+++ MATERIAL FOR THIS EXERCISE

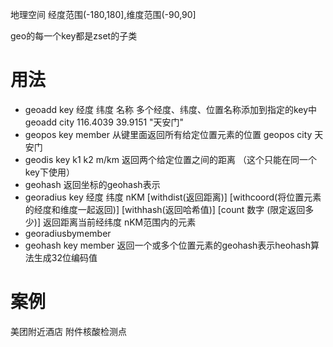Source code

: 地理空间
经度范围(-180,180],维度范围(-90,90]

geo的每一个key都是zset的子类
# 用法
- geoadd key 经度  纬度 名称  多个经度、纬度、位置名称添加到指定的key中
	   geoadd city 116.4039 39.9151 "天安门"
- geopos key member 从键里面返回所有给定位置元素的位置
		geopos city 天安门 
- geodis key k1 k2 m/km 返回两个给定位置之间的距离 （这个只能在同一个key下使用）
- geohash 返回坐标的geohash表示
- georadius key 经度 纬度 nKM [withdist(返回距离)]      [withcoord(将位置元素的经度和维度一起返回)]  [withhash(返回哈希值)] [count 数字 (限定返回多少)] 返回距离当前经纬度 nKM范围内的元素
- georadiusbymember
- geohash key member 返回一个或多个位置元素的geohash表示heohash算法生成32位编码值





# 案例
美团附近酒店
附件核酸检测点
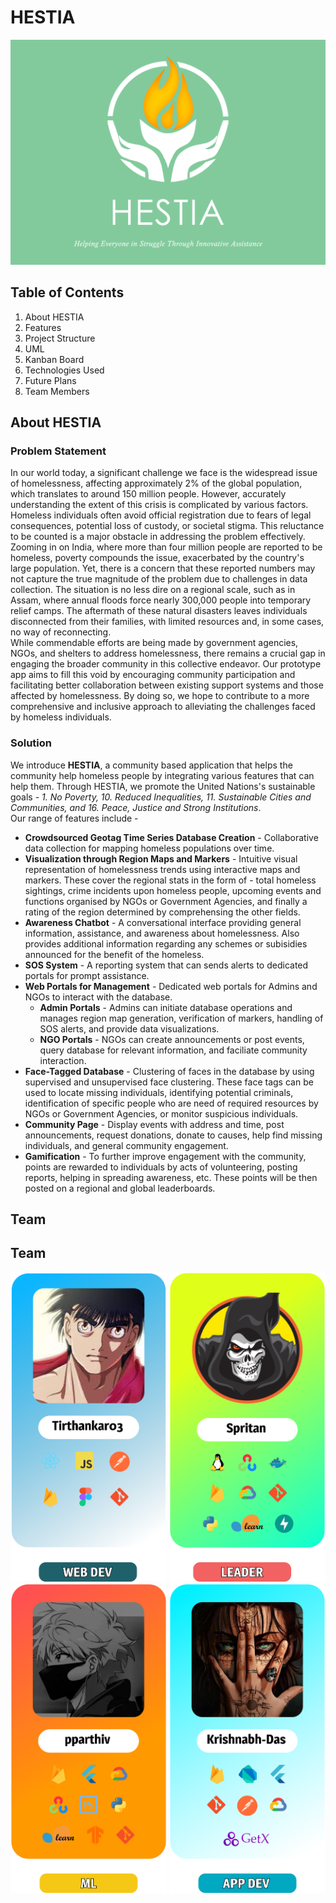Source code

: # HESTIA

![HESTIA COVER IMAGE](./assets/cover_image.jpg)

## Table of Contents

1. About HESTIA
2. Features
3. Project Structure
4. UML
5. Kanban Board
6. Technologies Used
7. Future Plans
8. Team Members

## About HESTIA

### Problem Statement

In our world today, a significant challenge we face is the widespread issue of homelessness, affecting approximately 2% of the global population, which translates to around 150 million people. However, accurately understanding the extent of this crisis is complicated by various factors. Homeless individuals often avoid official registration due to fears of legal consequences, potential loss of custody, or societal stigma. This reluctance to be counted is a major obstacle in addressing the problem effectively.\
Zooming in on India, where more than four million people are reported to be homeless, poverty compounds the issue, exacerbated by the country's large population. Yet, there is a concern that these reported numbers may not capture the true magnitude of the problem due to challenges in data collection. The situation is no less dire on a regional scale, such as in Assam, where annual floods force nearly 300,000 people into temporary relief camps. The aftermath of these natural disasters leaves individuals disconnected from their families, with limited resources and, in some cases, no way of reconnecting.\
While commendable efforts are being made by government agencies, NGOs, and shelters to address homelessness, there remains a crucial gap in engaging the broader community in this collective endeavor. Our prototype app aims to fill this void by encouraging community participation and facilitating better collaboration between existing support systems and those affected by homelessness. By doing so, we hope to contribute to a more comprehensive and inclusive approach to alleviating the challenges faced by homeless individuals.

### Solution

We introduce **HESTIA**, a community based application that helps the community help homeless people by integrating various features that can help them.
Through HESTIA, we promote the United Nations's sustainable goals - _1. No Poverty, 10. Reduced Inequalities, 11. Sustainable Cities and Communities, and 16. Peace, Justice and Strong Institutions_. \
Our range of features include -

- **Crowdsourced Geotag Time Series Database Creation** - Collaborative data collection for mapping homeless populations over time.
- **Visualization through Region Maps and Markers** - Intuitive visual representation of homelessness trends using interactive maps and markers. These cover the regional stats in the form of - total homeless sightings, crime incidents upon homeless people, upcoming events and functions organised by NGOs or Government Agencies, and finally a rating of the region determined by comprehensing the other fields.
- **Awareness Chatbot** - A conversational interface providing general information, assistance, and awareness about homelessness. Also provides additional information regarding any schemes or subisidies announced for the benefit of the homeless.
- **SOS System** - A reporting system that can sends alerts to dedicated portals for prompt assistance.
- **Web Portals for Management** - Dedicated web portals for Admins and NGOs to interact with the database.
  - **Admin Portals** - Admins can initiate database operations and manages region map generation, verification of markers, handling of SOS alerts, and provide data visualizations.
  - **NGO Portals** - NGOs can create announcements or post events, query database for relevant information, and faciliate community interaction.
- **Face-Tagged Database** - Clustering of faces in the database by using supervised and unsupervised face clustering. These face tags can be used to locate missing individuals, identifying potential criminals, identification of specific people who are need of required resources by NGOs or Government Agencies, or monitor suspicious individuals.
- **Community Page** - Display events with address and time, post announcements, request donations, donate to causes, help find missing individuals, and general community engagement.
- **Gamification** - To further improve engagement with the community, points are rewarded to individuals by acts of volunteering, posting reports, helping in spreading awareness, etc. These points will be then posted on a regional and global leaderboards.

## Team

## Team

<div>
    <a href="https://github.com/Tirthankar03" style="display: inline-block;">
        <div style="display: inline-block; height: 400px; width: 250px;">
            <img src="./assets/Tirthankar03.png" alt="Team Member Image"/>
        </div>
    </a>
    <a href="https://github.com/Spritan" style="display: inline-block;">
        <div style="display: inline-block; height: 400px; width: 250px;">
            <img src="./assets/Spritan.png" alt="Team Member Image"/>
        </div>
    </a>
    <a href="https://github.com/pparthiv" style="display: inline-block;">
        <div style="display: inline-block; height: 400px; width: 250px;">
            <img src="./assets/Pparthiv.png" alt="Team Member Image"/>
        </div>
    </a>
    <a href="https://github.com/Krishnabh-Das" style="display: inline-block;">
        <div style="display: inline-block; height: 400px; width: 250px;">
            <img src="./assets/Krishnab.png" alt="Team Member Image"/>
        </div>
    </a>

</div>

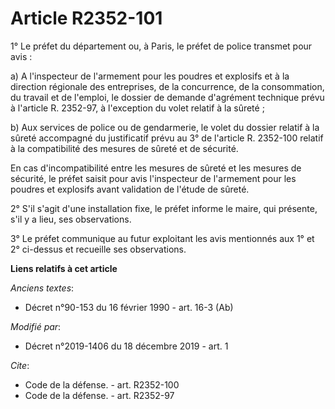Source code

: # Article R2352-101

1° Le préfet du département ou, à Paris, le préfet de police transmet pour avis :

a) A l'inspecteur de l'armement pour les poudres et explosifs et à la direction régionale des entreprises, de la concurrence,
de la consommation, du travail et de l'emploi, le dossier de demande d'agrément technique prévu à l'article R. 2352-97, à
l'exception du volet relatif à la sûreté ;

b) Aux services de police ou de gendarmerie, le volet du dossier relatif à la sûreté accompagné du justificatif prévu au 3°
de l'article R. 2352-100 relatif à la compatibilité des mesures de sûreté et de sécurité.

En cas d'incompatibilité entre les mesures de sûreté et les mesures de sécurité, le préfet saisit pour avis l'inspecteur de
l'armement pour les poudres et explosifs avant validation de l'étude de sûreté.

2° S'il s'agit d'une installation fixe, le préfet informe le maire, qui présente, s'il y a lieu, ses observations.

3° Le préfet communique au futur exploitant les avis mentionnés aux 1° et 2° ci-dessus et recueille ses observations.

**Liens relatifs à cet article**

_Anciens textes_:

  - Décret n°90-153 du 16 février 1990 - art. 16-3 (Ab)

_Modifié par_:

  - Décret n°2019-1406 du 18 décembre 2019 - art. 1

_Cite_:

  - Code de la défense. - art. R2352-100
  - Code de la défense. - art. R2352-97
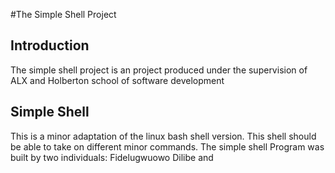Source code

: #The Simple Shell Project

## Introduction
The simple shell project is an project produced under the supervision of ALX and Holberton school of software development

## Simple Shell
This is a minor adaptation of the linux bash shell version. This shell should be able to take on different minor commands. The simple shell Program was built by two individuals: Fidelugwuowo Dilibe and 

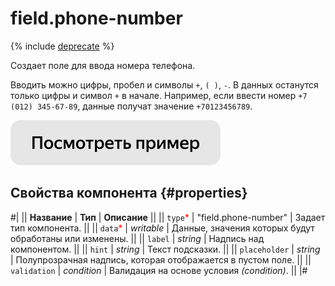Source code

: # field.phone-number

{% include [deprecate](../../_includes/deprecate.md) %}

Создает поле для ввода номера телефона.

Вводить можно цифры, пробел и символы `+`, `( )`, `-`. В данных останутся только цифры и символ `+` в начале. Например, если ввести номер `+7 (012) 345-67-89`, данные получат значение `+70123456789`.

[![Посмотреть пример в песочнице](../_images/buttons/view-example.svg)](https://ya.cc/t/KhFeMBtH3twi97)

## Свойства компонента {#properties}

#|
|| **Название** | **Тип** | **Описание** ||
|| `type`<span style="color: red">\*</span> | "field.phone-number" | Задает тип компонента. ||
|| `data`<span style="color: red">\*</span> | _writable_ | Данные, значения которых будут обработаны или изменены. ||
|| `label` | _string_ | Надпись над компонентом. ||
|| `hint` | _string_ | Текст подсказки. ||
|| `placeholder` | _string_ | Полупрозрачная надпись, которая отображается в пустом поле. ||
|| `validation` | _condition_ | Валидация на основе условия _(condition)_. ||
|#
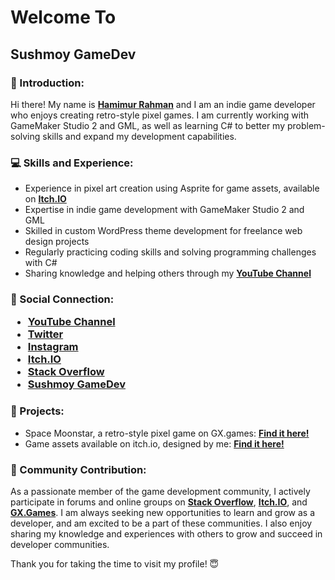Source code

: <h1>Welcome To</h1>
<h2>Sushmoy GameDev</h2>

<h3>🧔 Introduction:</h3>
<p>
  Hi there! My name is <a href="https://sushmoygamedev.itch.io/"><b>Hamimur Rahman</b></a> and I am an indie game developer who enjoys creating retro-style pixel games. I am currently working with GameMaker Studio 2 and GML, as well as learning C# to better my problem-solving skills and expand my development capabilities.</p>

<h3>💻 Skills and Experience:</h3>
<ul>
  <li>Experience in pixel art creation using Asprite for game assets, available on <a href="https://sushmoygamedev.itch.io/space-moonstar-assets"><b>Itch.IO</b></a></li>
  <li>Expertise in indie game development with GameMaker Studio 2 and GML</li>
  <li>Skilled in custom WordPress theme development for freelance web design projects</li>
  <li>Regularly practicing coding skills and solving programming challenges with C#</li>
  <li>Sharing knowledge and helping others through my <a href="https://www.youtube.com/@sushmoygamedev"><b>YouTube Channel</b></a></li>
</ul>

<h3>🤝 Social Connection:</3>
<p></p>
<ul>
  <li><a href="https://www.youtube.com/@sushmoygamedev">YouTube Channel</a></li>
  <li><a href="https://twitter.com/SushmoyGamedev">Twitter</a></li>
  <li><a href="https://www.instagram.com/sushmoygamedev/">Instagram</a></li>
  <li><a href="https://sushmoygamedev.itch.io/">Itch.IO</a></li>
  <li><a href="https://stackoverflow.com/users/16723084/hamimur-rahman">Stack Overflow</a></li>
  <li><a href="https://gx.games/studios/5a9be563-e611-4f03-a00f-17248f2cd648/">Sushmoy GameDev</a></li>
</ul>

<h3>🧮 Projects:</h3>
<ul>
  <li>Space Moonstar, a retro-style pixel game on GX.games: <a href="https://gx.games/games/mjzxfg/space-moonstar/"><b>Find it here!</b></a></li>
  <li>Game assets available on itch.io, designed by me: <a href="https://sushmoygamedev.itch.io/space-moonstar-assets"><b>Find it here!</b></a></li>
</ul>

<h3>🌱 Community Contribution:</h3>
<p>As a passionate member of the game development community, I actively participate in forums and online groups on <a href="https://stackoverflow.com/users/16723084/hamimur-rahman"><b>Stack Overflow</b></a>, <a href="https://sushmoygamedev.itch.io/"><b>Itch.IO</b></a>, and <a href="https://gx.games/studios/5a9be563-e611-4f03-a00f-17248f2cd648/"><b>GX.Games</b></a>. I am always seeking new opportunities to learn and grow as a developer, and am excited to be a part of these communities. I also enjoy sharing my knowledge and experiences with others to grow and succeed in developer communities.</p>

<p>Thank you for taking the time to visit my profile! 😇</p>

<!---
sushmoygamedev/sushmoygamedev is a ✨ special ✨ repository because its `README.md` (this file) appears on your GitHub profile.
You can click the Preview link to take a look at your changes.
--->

++++++

WHAT YOU SHOULD DO =>
Show all of the lines above in which "your" is present.

WRITTEN RESPONSE =>
sushmoygamedev/sushmoygamedev is a ✨ special ✨ repository because its `README.md` (this file) appears on your GitHub profile.
You can click the Preview link to take a look at your changes.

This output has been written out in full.